===== Available data =====

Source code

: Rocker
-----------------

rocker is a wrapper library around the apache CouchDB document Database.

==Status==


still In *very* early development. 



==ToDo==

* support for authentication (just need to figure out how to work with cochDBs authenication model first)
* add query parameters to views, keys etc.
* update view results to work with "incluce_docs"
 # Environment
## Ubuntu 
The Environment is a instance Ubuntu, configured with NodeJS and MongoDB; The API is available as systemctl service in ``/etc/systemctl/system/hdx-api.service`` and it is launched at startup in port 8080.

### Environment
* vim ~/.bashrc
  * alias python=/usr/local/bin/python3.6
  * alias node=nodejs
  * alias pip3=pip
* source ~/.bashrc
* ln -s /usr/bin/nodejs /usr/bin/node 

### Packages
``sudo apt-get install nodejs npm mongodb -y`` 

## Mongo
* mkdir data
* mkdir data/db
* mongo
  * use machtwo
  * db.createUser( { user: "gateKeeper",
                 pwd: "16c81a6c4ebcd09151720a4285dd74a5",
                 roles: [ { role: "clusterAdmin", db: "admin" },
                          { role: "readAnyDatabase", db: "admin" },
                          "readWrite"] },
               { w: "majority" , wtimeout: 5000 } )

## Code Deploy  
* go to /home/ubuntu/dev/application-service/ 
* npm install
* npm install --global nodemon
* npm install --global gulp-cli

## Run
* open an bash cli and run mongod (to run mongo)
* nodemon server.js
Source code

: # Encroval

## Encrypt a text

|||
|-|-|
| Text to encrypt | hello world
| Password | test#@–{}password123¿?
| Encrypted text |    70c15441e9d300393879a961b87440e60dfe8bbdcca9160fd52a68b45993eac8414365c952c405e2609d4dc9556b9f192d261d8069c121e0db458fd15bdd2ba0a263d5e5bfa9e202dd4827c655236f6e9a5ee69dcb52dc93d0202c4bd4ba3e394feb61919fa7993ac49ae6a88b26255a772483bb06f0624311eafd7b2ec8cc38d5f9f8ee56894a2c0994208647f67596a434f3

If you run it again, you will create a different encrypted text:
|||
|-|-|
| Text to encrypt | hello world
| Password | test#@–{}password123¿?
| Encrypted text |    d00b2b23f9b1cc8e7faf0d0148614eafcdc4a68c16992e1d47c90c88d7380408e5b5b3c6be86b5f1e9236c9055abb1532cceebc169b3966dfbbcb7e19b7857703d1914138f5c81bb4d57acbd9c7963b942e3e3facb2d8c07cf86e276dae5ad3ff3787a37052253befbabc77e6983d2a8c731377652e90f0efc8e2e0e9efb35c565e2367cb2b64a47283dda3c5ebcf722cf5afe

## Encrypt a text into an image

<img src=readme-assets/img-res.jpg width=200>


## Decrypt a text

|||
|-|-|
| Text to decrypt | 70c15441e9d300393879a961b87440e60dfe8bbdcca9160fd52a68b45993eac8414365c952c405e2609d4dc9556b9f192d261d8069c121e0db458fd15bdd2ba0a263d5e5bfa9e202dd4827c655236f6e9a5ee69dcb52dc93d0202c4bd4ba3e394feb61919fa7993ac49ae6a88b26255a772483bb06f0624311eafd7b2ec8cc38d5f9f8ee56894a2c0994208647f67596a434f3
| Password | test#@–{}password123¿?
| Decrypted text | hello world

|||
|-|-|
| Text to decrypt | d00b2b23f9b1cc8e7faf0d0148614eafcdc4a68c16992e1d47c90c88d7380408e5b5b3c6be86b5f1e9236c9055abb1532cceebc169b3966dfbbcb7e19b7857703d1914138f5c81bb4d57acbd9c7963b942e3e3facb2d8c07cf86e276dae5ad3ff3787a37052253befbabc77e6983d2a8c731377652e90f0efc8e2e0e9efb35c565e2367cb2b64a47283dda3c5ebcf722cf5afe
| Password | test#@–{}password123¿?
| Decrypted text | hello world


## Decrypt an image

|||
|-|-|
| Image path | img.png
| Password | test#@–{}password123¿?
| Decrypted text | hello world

=====

*Action item:*
The entries above are to be retyped exactly.

*Exercise response:*
Source code

: Rocker
-----------------

rocker is a wrapper library around the apache CouchDB document Database.

==Status==


still In *very* early development. 



==ToDo==

* support for authentication (just need to figure out how to work with cochDBs authenication model first)
* add query parameters to views, keys etc.
* update view results to work with "incluce_docs"
 # Environment
## Ubuntu 
The Environment is a instance Ubuntu, configured with NodeJS and MongoDB; The API is available as systemctl service in ``/etc/systemctl/system/hdx-api.service`` and it is launched at startup in port 8080.

### Environment
* vim ~/.bashrc
  * alias python=/usr/local/bin/python3.6
  * alias node=nodejs
  * alias pip3=pip
* source ~/.bashrc
* ln -s /usr/bin/nodejs /usr/bin/node 

### Packages
``sudo apt-get install nodejs npm mongodb -y`` 

## Mongo
* mkdir data
* mkdir data/db
* mongo
  * use machtwo
  * db.createUser( { user: "gateKeeper",
                 pwd: "16c81a6c4ebcd09151720a4285dd74a5",
                 roles: [ { role: "clusterAdmin", db: "admin" },
                          { role: "readAnyDatabase", db: "admin" },
                          "readWrite"] },
               { w: "majority" , wtimeout: 5000 } )

## Code Deploy  
* go to /home/ubuntu/dev/application-service/ 
* npm install
* npm install --global nodemon
* npm install --global gulp-cli

## Run
* open an bash cli and run mongod (to run mongo)
* nodemon server.js
Source code

: # Encroval

## Encrypt a text

|||
|-|-|
| Text to encrypt | hello world
| Password | test#@–{}password123¿?
| Encrypted text |    70c15441e9d300393879a961b87440e60dfe8bbdcca9160fd52a68b45993eac8414365c952c405e2609d4dc9556b9f192d261d8069c121e0db458fd15bdd2ba0a263d5e5bfa9e202dd4827c655236f6e9a5ee69dcb52dc93d0202c4bd4ba3e394feb61919fa7993ac49ae6a88b26255a772483bb06f0624311eafd7b2ec8cc38d5f9f8ee56894a2c0994208647f67596a434f3

If you run it again, you will create a different encrypted text:
|||
|-|-|
| Text to encrypt | hello world
| Password | test#@–{}password123¿?
| Encrypted text |    d00b2b23f9b1cc8e7faf0d0148614eafcdc4a68c16992e1d47c90c88d7380408e5b5b3c6be86b5f1e9236c9055abb1532cceebc169b3966dfbbcb7e19b7857703d1914138f5c81bb4d57acbd9c7963b942e3e3facb2d8c07cf86e276dae5ad3ff3787a37052253befbabc77e6983d2a8c731377652e90f0efc8e2e0e9efb35c565e2367cb2b64a47283dda3c5ebcf722cf5afe

## Encrypt a text into an image

<img src=readme-assets/img-res.jpg width=200>


## Decrypt a text

|||
|-|-|
| Text to decrypt | 70c15441e9d300393879a961b87440e60dfe8bbdcca9160fd52a68b45993eac8414365c952c405e2609d4dc9556b9f192d261d8069c121e0db458fd15bdd2ba0a263d5e5bfa9e202dd4827c655236f6e9a5ee69dcb52dc93d0202c4bd4ba3e394feb61919fa7993ac49ae6a88b26255a772483bb06f0624311eafd7b2ec8cc38d5f9f8ee56894a2c0994208647f67596a434f3
| Password | test#@–{}password123¿?
| Decrypted text | hello world

|||
|-|-|
| Text to decrypt | d00b2b23f9b1cc8e7faf0d0148614eafcdc4a68c16992e1d47c90c88d7380408e5b5b3c6be86b5f1e9236c9055abb1532cceebc169b3966dfbbcb7e19b7857703d1914138f5c81bb4d57acbd9c7963b942e3e3facb2d8c07cf86e276dae5ad3ff3787a37052253befbabc77e6983d2a8c731377652e90f0efc8e2e0e9efb35c565e2367cb2b64a47283dda3c5ebcf722cf5afe
| Password | test#@–{}password123¿?
| Decrypted text | hello world


## Decrypt an image

|||
|-|-|
| Image path | img.png
| Password | test#@–{}password123¿?
| Decrypted text | hello world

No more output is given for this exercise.